Rendered images with source text:
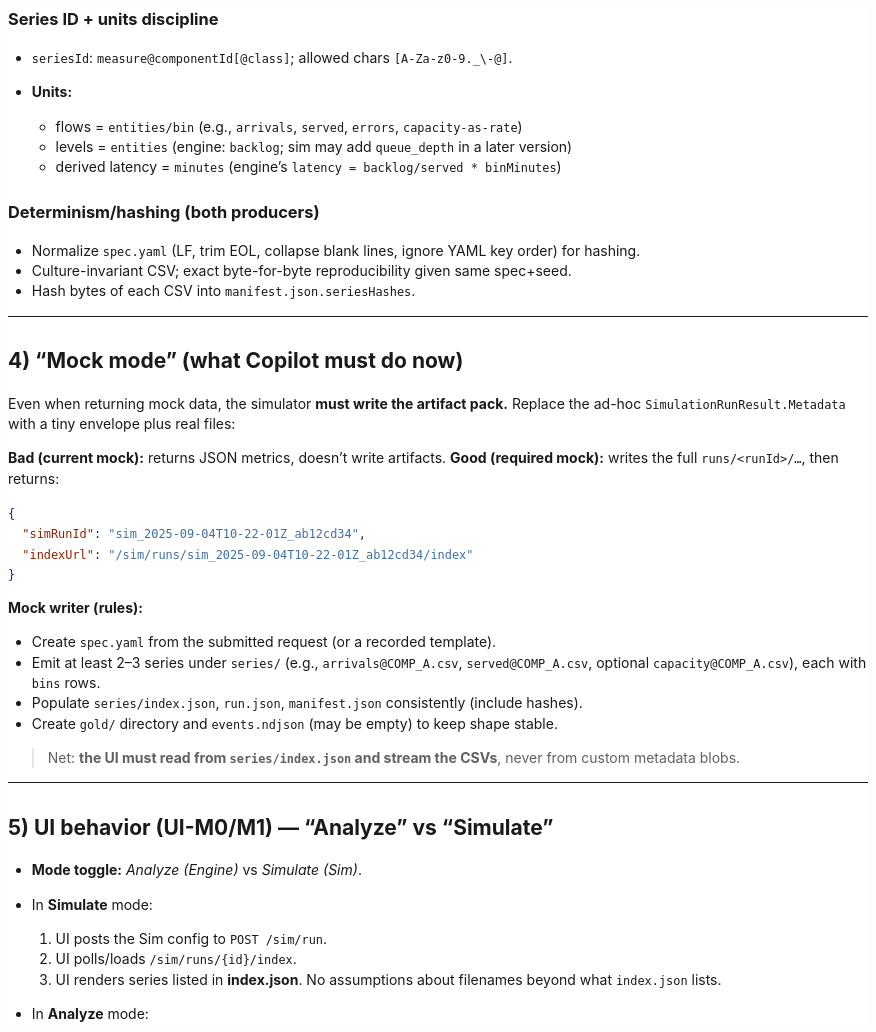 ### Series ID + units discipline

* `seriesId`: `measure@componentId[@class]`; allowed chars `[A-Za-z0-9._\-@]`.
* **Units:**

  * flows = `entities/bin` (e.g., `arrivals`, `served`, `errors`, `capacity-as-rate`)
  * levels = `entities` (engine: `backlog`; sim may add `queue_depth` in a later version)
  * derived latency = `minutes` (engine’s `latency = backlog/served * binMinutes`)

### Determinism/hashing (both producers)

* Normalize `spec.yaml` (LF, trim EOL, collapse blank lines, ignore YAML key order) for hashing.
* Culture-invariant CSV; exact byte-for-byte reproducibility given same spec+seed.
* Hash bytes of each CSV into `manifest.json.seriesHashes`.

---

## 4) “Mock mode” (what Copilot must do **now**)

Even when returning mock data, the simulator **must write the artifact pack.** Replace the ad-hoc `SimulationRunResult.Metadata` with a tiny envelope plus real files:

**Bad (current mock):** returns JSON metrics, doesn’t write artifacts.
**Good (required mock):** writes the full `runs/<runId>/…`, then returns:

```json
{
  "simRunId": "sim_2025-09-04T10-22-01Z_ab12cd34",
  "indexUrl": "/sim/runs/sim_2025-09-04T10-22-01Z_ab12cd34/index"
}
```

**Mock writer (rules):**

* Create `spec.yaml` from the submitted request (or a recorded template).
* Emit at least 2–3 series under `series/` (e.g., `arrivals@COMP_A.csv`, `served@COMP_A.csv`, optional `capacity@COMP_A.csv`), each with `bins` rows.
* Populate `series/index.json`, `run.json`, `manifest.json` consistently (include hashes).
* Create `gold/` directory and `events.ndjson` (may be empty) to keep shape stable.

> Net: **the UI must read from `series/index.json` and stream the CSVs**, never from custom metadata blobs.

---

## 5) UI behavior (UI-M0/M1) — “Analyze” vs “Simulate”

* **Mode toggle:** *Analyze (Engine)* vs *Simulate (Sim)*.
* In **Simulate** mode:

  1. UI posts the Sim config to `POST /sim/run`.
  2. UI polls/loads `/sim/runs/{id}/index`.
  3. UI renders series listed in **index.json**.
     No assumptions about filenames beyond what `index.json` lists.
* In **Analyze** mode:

EXERCISE REQUIREMENTS:
From the records above, copy each line in which the string "must" occurs.

SOLVED EXERCISE:
## 4) “Mock mode” (what Copilot must do **now**)
Even when returning mock data, the simulator **must write the artifact pack.** Replace the ad-hoc `SimulationRunResult.Metadata` with a tiny envelope plus real files:
> Net: **the UI must read from `series/index.json` and stream the CSVs**, never from custom metadata blobs.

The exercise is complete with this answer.